The background to these allegations is the domestic American debate over foreign policy, with the leak timed to embarrass President Bush on the eve of the Republican convention.
Sixty Minutes correspondent Leslie Stahl was the first to report on an ongoing FBI investigation into whether a Pentagon analyst fed Israel secret materials about White House deliberations over Iran, by using the American-Israel Public Affairs Committee (AIPAC). Both AIPAC and the government of Israel have strongly denied the allegations. Israeli Embassy spokesman David Siegal stated: “We categorically deny these allegations. They are completely false and outrageous.” Furthermore, Mossad chief Meir Dagan and the chief of security of the Israeli defense establishment, Yehiel Horev, informed the Foreign Ministry that there was no Israeli involvement in this affair (Ha’aretz, 29 Aug 04). AIPAC issued a statement saying that “any allegations of criminal conduct by AIPAC or our employees is false and baseless” and announced that it was “cooperating fully” with U.S. authorities.
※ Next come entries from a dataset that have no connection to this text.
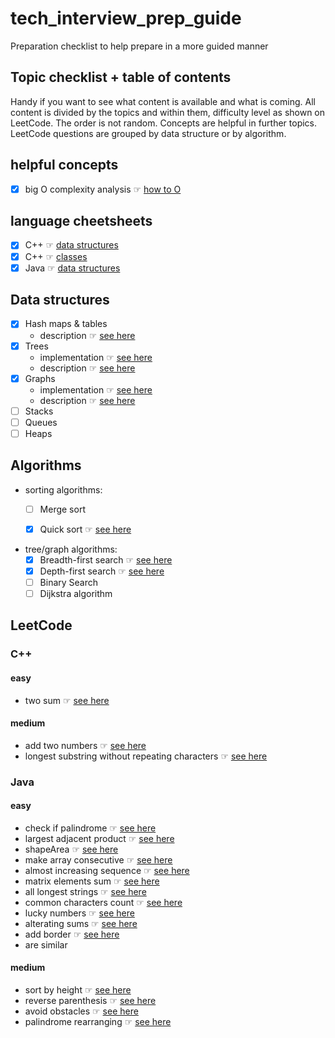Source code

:# tech_interview_prep_guide
Preparation checklist to help prepare in a more guided manner

## Topic checklist + table of contents
Handy if you want to see what content is available and what is coming. All content is divided by the topics and within them, 
difficulty level as shown on LeetCode. The order is not random. Concepts are helpful in further topics.
LeetCode questions are grouped by data structure or by algorithm.

## helpful concepts 
- [x] big O complexity analysis ☞ [how to O](concepts/bigO/README.md)

## language cheetsheets
- [x] C++ ☞ [data structures](cheatsheets/C++/DATA_STRUCTS.md)
- [x] C++ ☞ [classes](cheatsheets/C++/CLASSES.md)
- [x] Java ☞ [data structures](cheatsheets/Java/DATA_STRUCTS.md)

## Data structures
- [x] Hash maps & tables
  - description ☞ [see here](data_structs_and_algorithms/data_structs_implementations/hash_map/README.md)
- [x] Trees
  - implementation ☞ [see here](data_structs_and_algorithms/data_structs_implementations/tree/TreeNode.java)
  - description ☞ [see here](data_structs_and_algorithms/data_structs_implementations/tree/README.md)
- [x] Graphs
  - implementation ☞ [see here](data_structs_and_algorithms/data_structs_implementations/graph/Graph.java)
  - description ☞ [see here](data_structs_and_algorithms/data_structs_implementations/graph/README.md)
- [ ] Stacks
- [ ] Queues
- [ ] Heaps

## Algorithms
- sorting algorithms:
  - [ ] Merge sort
  - [x] Quick sort ☞ [see here](data_structs_and_algorithms/algorithm_focus/sorts/quick_sort)


- tree/graph algorithms:
  - [x] Breadth-first search ☞ [see here](data_structs_and_algorithms/algorithm_focus/trees/breadth_first_search)
  - [x] Depth-first search ☞ [see here](data_structs_and_algorithms/algorithm_focus/trees/depth_first_search)
  - [ ] Binary Search
  - [ ] Dijkstra algorithm

## LeetCode
### C++
#### easy
- two sum ☞ [see here](leetcode/C++/easy/two%20sum)
#### medium
- add two numbers ☞ [see here](leetcode/C++/medium/add_two_numbers)
- longest substring without repeating characters ☞ [see here](leetcode/C++/medium/longest_substring)
### Java
#### easy
- check if palindrome ☞ [see here](leetcode/Java/easy/palindrome)
- largest adjacent product ☞ [see here](leetcode/Java/easy/adjacentProduct)
- shapeArea ☞ [see here](leetcode/Java/easy/shapeArea)
- make array consecutive ☞ [see here](leetcode/Java/easy/consecutiveArray)
- almost increasing sequence ☞ [see here](leetcode/Java/easy/almostIncreasingSequence)
- matrix elements sum ☞ [see here](leetcode/Java/easy/matrixElementsSum)
- all longest strings ☞ [see here](leetcode/Java/easy/allLongestStrings)
- common characters count ☞ [see here](leetcode/Java/easy/allLongestStrings)
- lucky numbers ☞ [see here](leetcode/Java/easy/isLucky)
- alterating sums ☞ [see here](leetcode/Java/easy/alternatingSums)
- add border ☞ [see here](leetcode/Java/easy/addBorder)
- are similar 

#### medium
- sort by height ☞ [see here](leetcode/Java/medium/sortByHeight)
- reverse parenthesis ☞ [see here](leetcode/Java/medium/reverseInParenthesis)
- avoid obstacles ☞ [see here](leetcode/Java/medium/avoidObstacles)
- palindrome rearranging ☞ [see here](leetcode/Java/medium/palindromeRearranging)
Despite all the denials, parts of the U.S. intelligence community have repeatedly suspected Israel of spying on the United States. Former Mossad head Danny Yatom revealed that former CIA Director George Tenet believed that Israel was engaged in such activity in 1997-98; Yatom flew to the U.S. for a one-on-one meeting with Tenet to prove that the charges were baseless. Tenet dropped his suspicions as a result and wrote Yatom a letter of apology (Ha’aretz, 29 Aug 04).
CIA relations with Israel have indeed cooled lately, according to Ha’aretz commentator Ze’ev Schiff, as seen by the CIA’s refusal to cooperate on al-Qaeda terrorism in East Africa and its ignoring Israeli information about the hiding of Saddam Hussein’s weapons of mass destruction outside Iraq. The CIA, unlike other U.S. intelligence agencies, has political differences with Israel over the Arab-Israeli conflict.
Diplomacy involves a regular exchange of assessments between officials from different countries. As former Israeli Ambassador to Washington Itamar Rabinovich pointed out on Israel Radio-Reshet Bet, a U.S.-Israeli dialogue about how the International Atomic Energy Agency (IAEA) was dealing with Iran’s clandestine nuclear program would be normal; he also observed: “Professional levels in both countries exchange materials and intimately consult one another regularly” (Ma’ariv, 29 Aug 04).
The background to these allegations, according to Rabinovich, is the domestic American debate over the Iraq War, and the charge made in political circles that American Jews pushed the Bush administration to launch the war on behalf of Israeli interests. Presently, a new debate is being conducted over Iran, with the accusation being made that the U.S. is again being pushed to act militarily because of Israeli interests.
Many Israeli commentators, such as Eytan Gilboa writing in Yediot Ahronot (29 Aug 04), are convinced that the leak of an FBI investigation to CBS News was timed on the eve of the Republican convention to embarrass or even slander President Bush. Alternatively, they see a power play between officials representing the traditional pre-9/11 State/CIA approach to the Middle East and the counter-terrorist policies advocated by the Pentagon and the Office of the Vice President. Both the CIA and the FBI are fighting a “battle for survival” after repeated U.S. commissions have attacked them for failing to prevent 9/11 – Israel, according to Amir Oren (Ha’aretz, 29 Aug 04), has been “caught in a crossfire” between these agencies and their Pentagon rivals.